Ever shoot any 75gr T2 or MK262 out of it? ;)



C4

dlee
03-28-08, 15:39
Hate to point this out to you, but ALL alum. rails transfer heat. They suck it off the chamber and transfer it on down the rail.

Stick a TD VG onto your VT rail and let me know how it fits.

That may technically be true. What I'm saying is, I have never experienced any discomfort from heat, even after hard use.

By the way, I have TD VG's on all my guns. They all fit tight, have always been tight, and do not rattle or shake. As a matter of fact, I think I bought most of them from you.

C4IGrant
03-28-08, 15:50
That may technically be true. What I'm saying is, I have never experienced any discomfort from heat, even after hard use.

By the way, I have TD VG's on all my guns. They all fit tight, have always been tight, and do not rattle or shake. As a matter of fact, I think I bought most of them from you.

There must be a new 1913 rail that comes with them (or is an option) as the rails that came with all my VT rails do not have a high enough neck to allow a TD VG to fit.


C4

rhino
03-28-08, 19:00
On a combat gun, reliability is everything. On a game gun, accuracy is everything.


Uh, I can't agree that accuracy is more imporant than reliability for a gun used in 3-gun. The people who win consistently all have gear that works all the time. People whose rifles are not reliable have a name: losers. :D

Voodoochild
03-28-08, 21:01
Hey, Stainless steel Wylde chamber right here...

http://img.photobucket.com/albums/v193/EvilKev/Iraq/048.jpg

Looks like someone is getting a ride in a MRAP..

Jim D
03-28-08, 22:18
Uh, I can't agree that accuracy is more imporant than reliability for a gun used in 3-gun. The people who win consistently all have gear that works all the time. People whose rifles are not reliable have a name: losers. :D

Maybe I'm in the minority, but I'm in the same boat.

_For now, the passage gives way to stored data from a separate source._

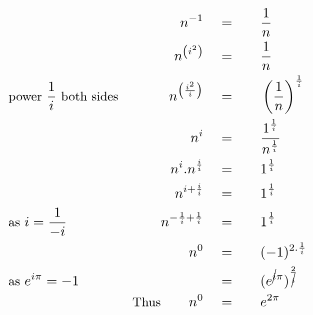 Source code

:\begin{alignat*}{5}
&\,&n^{-1}\quad&=\quad&&\frac{1}{n}\\
&\,&n^{\left(i^2\right)}\quad&=&&\frac{1}{n}\\
&\small\text{power }\frac{1}{i}\text{ both sides}&n^{\left(\frac{i^2}{i}\right)}\quad&=&&\left(\frac{1}{n}\right)^\frac{1}{i}\\
&\,&n^i\quad&=&&\frac{1^\frac{1}{i}}{n^\frac{1}{i}}\\
&\,&n^i.n^\frac{i}{i}\quad&=&&1^\frac{1}{i}\\
&\,&n^{i+\frac{i}{i}}\quad&=&&1^\frac{1}{i}\\
&\small\text{as }i=\frac{1}{-i}&n^{-\frac{1}{i}+\frac{1}{i}}\quad&=&&1^\frac{1}{i}\\
&\,&n^0\quad&=&&(-1)^{2.\frac{1}{i}}\\
&\small\text{as }e^{i\pi}=-1&\,&=&&(e^{\cancel{i}\pi})^\frac{2}{\cancel{i}}\\
&\,&\small\text{Thus}\normalsize\qquad n^0\quad&=&&e^{2\pi}\\
\end{alignat*}
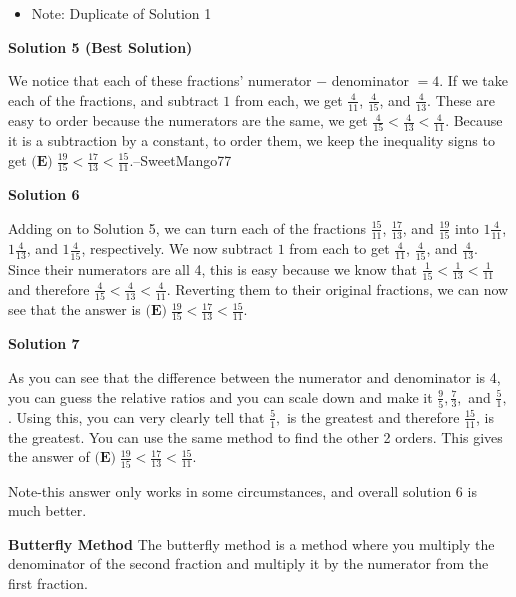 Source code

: \begin{enumerate}
 
            \begin{itemize}
        \item Note: Duplicate of Solution 1
            \end{itemize}
            



\textbf{Solution 5 (Best Solution)}

We notice that each of these fractions' numerator $-$ denominator $=4$. If we take each of the fractions, and subtract $1$ from each, we get $\frac{4}{11}$, $\frac{4}{15}$, and $\frac{4}{13}$. These are easy to order because the numerators are the same, we get $\frac{4}{15}<\frac{4}{13}<\frac{4}{11}$. Because it is a subtraction by a constant, to order them, we keep the inequality signs to get $\boxed{\textbf{(E)}\;\frac{19}{15}<\frac{17}{13}<\frac{15}{11}}$.--SweetMango77

 



\textbf{Solution 6}

Adding on to Solution 5, we can turn each of the fractions $\frac{15}{11}$, $\frac{17}{13}$, and $\frac{19}{15}$ into $1$$\frac{4}{11}$, $1$$\frac{4}{13}$, and $1$$\frac{4}{15}$, respectively. We now subtract $1$ from each to get $\frac{4}{11}$, $\frac{4}{15}$, and $\frac{4}{13}$. Since their numerators are all 4, this is easy because we know that $\frac{1}{15}<\frac{1}{13}<\frac{1}{11}$ and therefore $\frac{4}{15}<\frac{4}{13}<\frac{4}{11}$. Reverting them to their original fractions, we can now see that the answer is $\boxed{\textbf{(E)}\;\frac{19}{15}<\frac{17}{13}<\frac{15}{11}}$.

 



\textbf{Solution 7}

As you can see that the difference between the numerator and denominator is 4, you can guess the relative ratios and you can scale down and make it $\frac{9}{5},\frac{7}{3},$ and $\frac{5}{1},$. Using this, you can very clearly tell that $\frac{5}{1},$ is the greatest and therefore $\frac{15}{11}$, is the greatest. You can use the same method to find the other 2 orders. This gives the answer of $\boxed{\textbf{(E)}\;\frac{19}{15}<\frac{17}{13}<\frac{15}{11}}$.

 Note-this answer only works in some circumstances, and overall solution 6 is much better.

 \textbf{Butterfly Method} The butterfly method is a method where you multiply the denominator of the second fraction and multiply it by the numerator from the first fraction.


\end{enumerate}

I think folks that take 3-gunning REALLY seriously, might head down that path...but to me, I just want a gun that runs.

If I was getting paid to win matches, sure I might start playing with my BCG weight and gas flow. But if I'm shooting for fun, why not shoot with the gun I'd fight with? I still shoot IDPA with the G19 I carry....not a tricked out 34 or X5.

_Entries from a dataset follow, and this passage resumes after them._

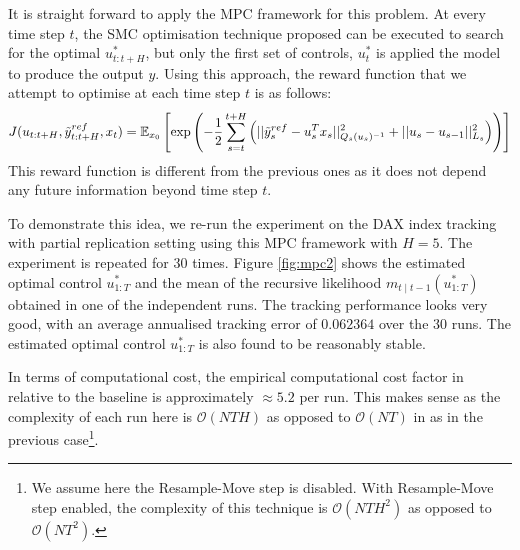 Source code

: It is straight forward to apply the MPC framework for this problem. At every time step $t$, the SMC optimisation technique proposed can be executed to search for the optimal $u^*_{t:t+H}$, but only the first set of controls, $u^*_t$ is applied the model to produce the output $y$. Using this approach, the reward function that we attempt to optimise at each time step $t$ is as follows:
\begin{equation}
  J(u_{t:t+H},\tilde{y}^{ref}_{t:t+H}, x_t) = \operatorname{\mathbb{E}}_{x_0}\left[ \exp \left( -\dfrac{1}{2}\displaystyle\sum^{t+H}_{s=t}\left(\vert\vert \tilde{y}^{ref}_s - u^T_s x_s \vert\vert^2_{Q_s(u_s)^{-1}}  + \vert\vert u_s - u_{s-1} \vert\vert^2_{L_s}\right) \right ) \right]
\label{eq:J2}
\end{equation}
This reward function is different from the previous ones as it does not depend any future information beyond time step $t$.

To demonstrate this idea, we re-run the experiment on the DAX index tracking with partial replication setting using this MPC framework with $H=5$. The experiment is repeated for $30$ times. Figure \ref{fig:mpc2} shows the estimated optimal control $u^*_{1:T}$ and the mean of the recursive likelihood $m_{t \mid t-1}(u^*_{1:T})$ obtained in one of the independent runs. The tracking performance looks very good, with an average annualised tracking error of $0.062364$ over the $30$ runs. The estimated optimal control $u^*_{1:T}$ is also found to be reasonably stable.

In terms of computational cost, the empirical computational cost factor in relative to the baseline is approximately $\approx 5.2$ per run. This makes sense as the complexity of each run here is  $\mathcal{O}(NTH)$ as opposed to $\mathcal{O}(NT)$ in as in the previous case\footnote{We assume here the Resample-Move step is disabled. With Resample-Move step enabled, the complexity of this technique is $\mathcal{O}(NTH^2)$ as opposed to $\mathcal{O}(NT^2)$.}.

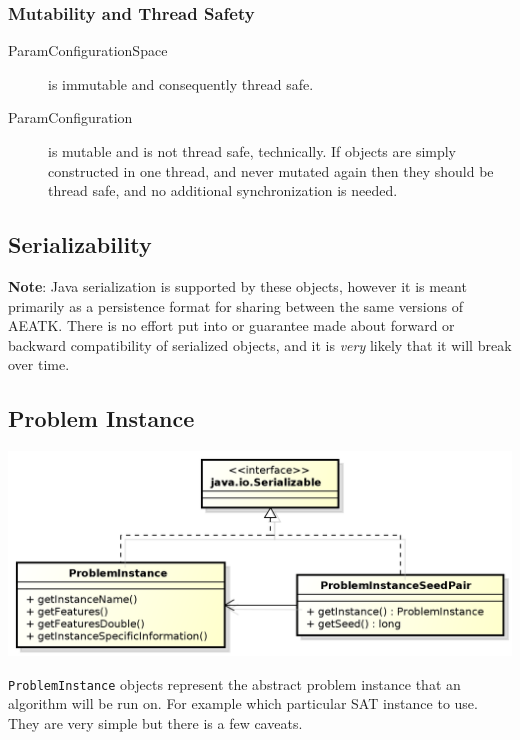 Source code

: \documentclass[11pt,letterpaper,oneside]{article}
\begin{document}
\subsubsection{Mutability and Thread Safety}

\begin{description}
\item[ParamConfigurationSpace] is immutable and consequently thread safe.
\item[ParamConfiguration] is mutable and is not thread safe, technically. If objects are simply constructed in one thread, and never mutated again then they should be thread safe, and no additional synchronization is needed.
\end{description}

\subsection{Serializability}

\textbf{Note}: Java serialization is supported by these objects, however it is meant primarily as a persistence format for sharing between the same versions of AEATK. There is no effort put into or guarantee made about forward or backward compatibility of serialized objects, and it is \emph{very} likely that it will break over time.

\subsection{Problem Instance}


\begin{center}
\includegraphics[scale=0.75]{img/UML/pi.png}
\end{center}

\texttt{ProblemInstance} objects represent the abstract problem instance that an algorithm will be run on. For example which particular SAT instance to use. They are very simple but there is a few caveats.
\end{document}
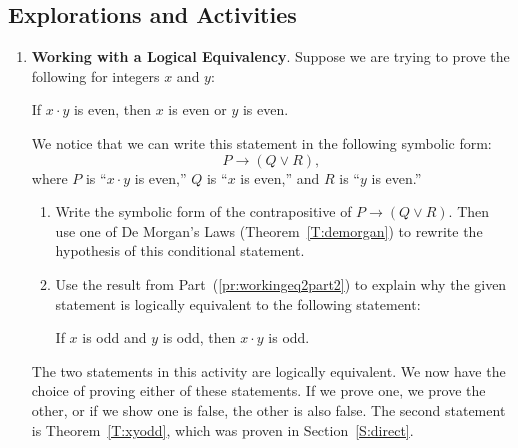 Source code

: \subsection*{Explorations and Activities}
\setcounter{oldenumi}{\theenumi}
\begin{enumerate} \setcounter{enumi}{\theoldenumi}
  \item \textbf{Working with a Logical Equivalency}.  \label{A:workingeq} 
Suppose we are trying to prove the following for integers  $x$  and  $y$:

\begin{center}
If  $x \cdot y$ is even, then  $x$  is  even  or  $y$  is even.
\end{center}

\noindent
We notice that we can write this statement in the following symbolic form:
\[
P \to \left( {Q \vee R} \right),
\]
where $P$ is ``$x \cdot y$ is even,'' $Q$ is ``$x$ is even,'' and $R$ is ``$y$ is even.''

\begin{enumerate}
\item Write the symbolic form of the contrapositive of  $P \to \left( {Q \vee R} \right)$.  Then use one of De Morgan's Laws (Theorem~\ref{T:demorgan}) to rewrite the hypothesis of this conditional statement. \label{pr:workingeq2part2}
%
\item Use the result from Part~(\ref{pr:workingeq2part2}) to explain why the given statement is logically equivalent to the following statement:
  \begin{center}
    If  $x$  is  odd and  $y$  is odd, then  $x \cdot y$ is odd.
  \end{center}
\end{enumerate}

The two statements in this activity are logically equivalent.  We now have the choice of proving either of these statements.  If we prove one, we prove the other, or if we show one is false, the other is also false.  The second statement is Theorem~\ref{T:xyodd}, which was proven in Section~\ref{S:direct}.
\end{enumerate}
\hbreak
%

\endinput

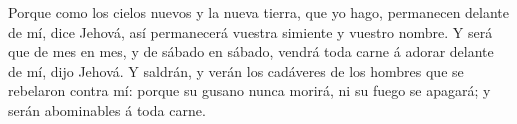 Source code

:  Porque como los cielos nuevos y la nueva tierra, que yo
hago, permanecen delante de mí, dice Jehová, así permanecerá vuestra
simiente y vuestro nombre.  Y será que de mes en mes, y de
sábado en sábado, vendrá toda carne á adorar delante de mí, dijo Jehová.
 Y saldrán, y verán los cadáveres de los hombres que se
rebelaron contra mí: porque su gusano nunca morirá, ni su fuego se
apagará; y serán abominables á toda carne.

Personally, I don't have the money to have 3 carbines, 2 short dots, and 3 spare uppers...I'm lucky when I can afford to feed my 1 carbine.

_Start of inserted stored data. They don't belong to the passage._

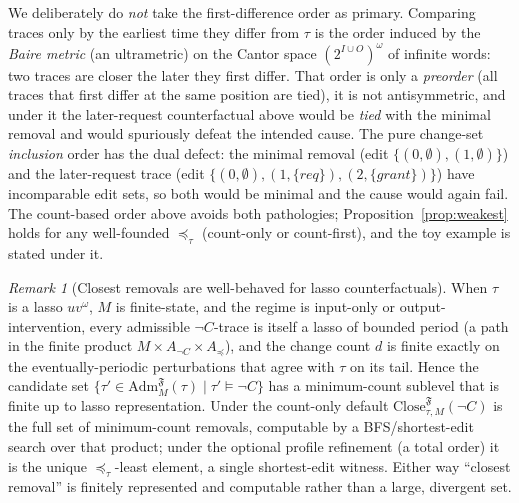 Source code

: \documentclass[11pt]{article}
\theoremstyle{remark}
\newtheorem{remark}{Remark}
\newcommand{\Close}{\mathrm{Close}}
\newcommand{\Frame}{\mathfrak{F}}
\newcommand{\Adm}{\mathrm{Adm}}
\begin{document}
We deliberately do \emph{not} take the first-difference order as primary.
Comparing traces only by the earliest time they differ from \(\tau\) is the order
induced by the \emph{Baire metric} (an ultrametric) on the Cantor space
\((2^{I\cup O})^\omega\) of infinite words: two traces are closer the later they
first differ. That order is only a \emph{preorder} (all traces that first differ
at the same position are tied), it is not antisymmetric, and under it the
later-request counterfactual above would be \emph{tied} with the minimal removal
and would spuriously defeat the intended cause. The pure change-set
\emph{inclusion} order has the dual defect: the minimal removal (edit
\(\{(0,\emptyset),(1,\emptyset)\}\)) and the later-request trace (edit
\(\{(0,\emptyset),(1,\{req\}),(2,\{grant\})\}\)) have incomparable edit sets, so
both would be minimal and the cause would again fail. The count-based order above
avoids both pathologies; Proposition~\ref{prop:weakest} holds for any well-founded
\(\preceq_\tau\) (count-only or count-first), and the toy example is stated under
it.

\begin{remark}[Closest removals are well-behaved for lasso counterfactuals]
\label{rem:lasso-close}
When \(\tau\) is a lasso \(uv^\omega\), \(M\) is finite-state, and the regime is
input-only or output-intervention, every admissible \(\neg C\)-trace is itself a
lasso of bounded period (a path in the finite product
\(M\times A_{\neg C}\times A_{\preceq}\)), and the change count \(d\) is finite
exactly on the eventually-periodic perturbations that agree with \(\tau\) on its
tail. Hence the candidate set
\(\{\tau'\in\Adm_M^{\Frame}(\tau)\mid\tau'\models\neg C\}\) has a minimum-count
sublevel that is finite up to lasso representation. Under the count-only default
\(\Close_{\tau,M}^{\Frame}(\neg C)\) is the full set of minimum-count removals,
computable by a BFS/shortest-edit search over that product; under the optional
profile refinement (a total order) it is the unique \(\preceq_\tau\)-least
element, a single shortest-edit witness. Either way ``closest removal'' is finitely
represented and computable rather than a large, divergent set.
\end{remark}
\end{document}

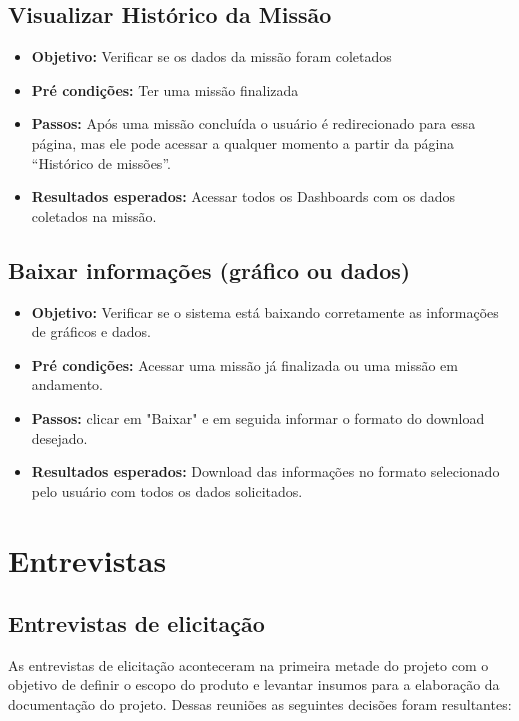 \begin{apendicesenv}
\section{Visualizar Histórico da Missão}
\begin{itemize} 
    \item \textbf{Objetivo:} Verificar se os dados da missão foram coletados
    \item \textbf{Pré condições:} Ter uma missão finalizada
    \item \textbf{Passos:} Após uma missão concluída o usuário é redirecionado para essa página, mas ele pode acessar a qualquer momento a partir da página “Histórico de missões”.
    \item \textbf{Resultados esperados:}  Acessar todos os Dashboards com os dados coletados na missão.
\end{itemize}

\section{Baixar informações (gráfico ou dados)}
\begin{itemize} 
    \item \textbf{Objetivo:} Verificar se o sistema está baixando corretamente as informações de gráficos e dados.
    \item \textbf{Pré condições:} Acessar uma missão já finalizada ou uma missão em andamento.
    \item \textbf{Passos:} clicar em "Baixar" e em seguida informar o formato do download desejado.
    \item \textbf{Resultados esperados:} Download das informações no formato selecionado pelo usuário com todos os dados solicitados.
\end{itemize}

\chapter{Entrevistas}
\label{entrevistas}

\section{Entrevistas de elicitação}

    As entrevistas de elicitação aconteceram na primeira metade do projeto com o objetivo de definir o escopo do produto e levantar insumos para a elaboração da documentação do projeto. Dessas reuniões as seguintes decisões foram resultantes:
    

\end{apendicesenv}
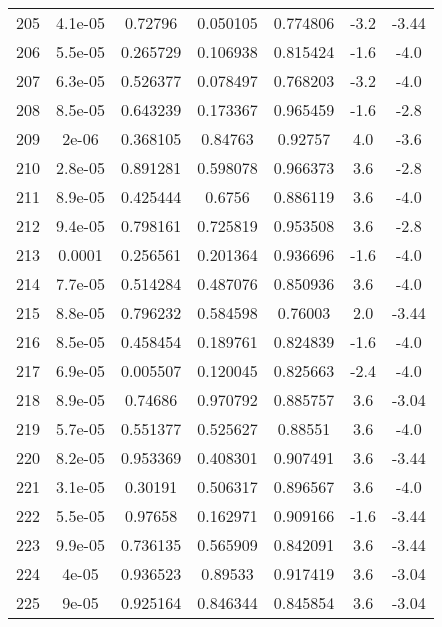 \begin{table}
\begin{tabular}{c|c|c|c|c|c|c}
205 & 4.1e-05 & 0.72796 & 0.050105 & 0.774806 & -3.2 & -3.44\\
206 & 5.5e-05 & 0.265729 & 0.106938 & 0.815424 & -1.6 & -4.0\\
207 & 6.3e-05 & 0.526377 & 0.078497 & 0.768203 & -3.2 & -4.0\\
208 & 8.5e-05 & 0.643239 & 0.173367 & 0.965459 & -1.6 & -2.8\\
209 & 2e-06 & 0.368105 & 0.84763 & 0.92757 & 4.0 & -3.6\\
210 & 2.8e-05 & 0.891281 & 0.598078 & 0.966373 & 3.6 & -2.8\\
211 & 8.9e-05 & 0.425444 & 0.6756 & 0.886119 & 3.6 & -4.0\\
212 & 9.4e-05 & 0.798161 & 0.725819 & 0.953508 & 3.6 & -2.8\\
213 & 0.0001 & 0.256561 & 0.201364 & 0.936696 & -1.6 & -4.0\\
214 & 7.7e-05 & 0.514284 & 0.487076 & 0.850936 & 3.6 & -4.0\\
215 & 8.8e-05 & 0.796232 & 0.584598 & 0.76003 & 2.0 & -3.44\\
216 & 8.5e-05 & 0.458454 & 0.189761 & 0.824839 & -1.6 & -4.0\\
217 & 6.9e-05 & 0.005507 & 0.120045 & 0.825663 & -2.4 & -4.0\\
218 & 8.9e-05 & 0.74686 & 0.970792 & 0.885757 & 3.6 & -3.04\\
219 & 5.7e-05 & 0.551377 & 0.525627 & 0.88551 & 3.6 & -4.0\\
220 & 8.2e-05 & 0.953369 & 0.408301 & 0.907491 & 3.6 & -3.44\\
221 & 3.1e-05 & 0.30191 & 0.506317 & 0.896567 & 3.6 & -4.0\\
222 & 5.5e-05 & 0.97658 & 0.162971 & 0.909166 & -1.6 & -3.44\\
223 & 9.9e-05 & 0.736135 & 0.565909 & 0.842091 & 3.6 & -3.44\\
224 & 4e-05 & 0.936523 & 0.89533 & 0.917419 & 3.6 & -3.04\\
225 & 9e-05 & 0.925164 & 0.846344 & 0.845854 & 3.6 & -3.04\\
\end{tabular}
\end{table}
\newpage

To me, it looks like that tube gives me a nice smooth hand-guard to reach out on, the ability to mount a little 2" piece of rail for a flashlight, and the ability to add and remove a bipod on a piece of rail for when I want to shoot some groups with my gun.

All without having to purchase a big heavy rail system which I'd hardly ever utilize to it's full extent.

I just didn't understand what about the 1 tube makes it not worthy for combat. If regular handguards make the grade...why doesn't this?

Treehopr
03-29-08, 00:43
I just didn't understand what about the 1 tube makes it not worthy for combat. If regular handguards make the grade...why doesn't this?

Exactly!

I've seen the VTAC rail/upper at a couple of classes and none of the people who had them ever complained.

Blake
03-29-08, 01:49
This type of handguard has really gotten me thinking about it uses and practicability. If you take a look at what the average non-military user (and even some military users) are putting on their carbines rail/hanguard forward of the receiver, is usually a light and VFG. You often see those putting rail covers on the areas that don't have equipement hanging off of the rail. With the addition of these picatinny rail sections I just see this as a a big advantage on cutting down the "girth" of the carbine. Although heat transference may be debateable I see this reduced girth as a huge plus, especially if you are not running a VFG. If heat is a big issue then, well you would either have to wear gloves or use a VFG. I know some on this forum are advocates of running the carbine without a VFG, due to better control factors. If the heat wasn't and issue wouldn't the Viking Tactics handguard be the way to go?

C4IGrant
03-29-08, 08:32
Uh, I can't agree that accuracy is more imporant than reliability for a gun used in 3-gun. The people who win consistently all have gear that works all the time. People whose rifles are not reliable have a name: losers. :D

If your 3 gun weapon has a hiccup, nobody dies. Do not read to much into what I am saying. No 3 gunner wants a gun that is unreliable, but they still tend to use tighter chambers and SS barrels. Both of which are not a good choice for high volumes of fire in bad conditions.


C4

C4IGrant
03-29-08, 08:48
All without having to purchase a big heavy rail system which I'd hardly ever utilize to it's full extent.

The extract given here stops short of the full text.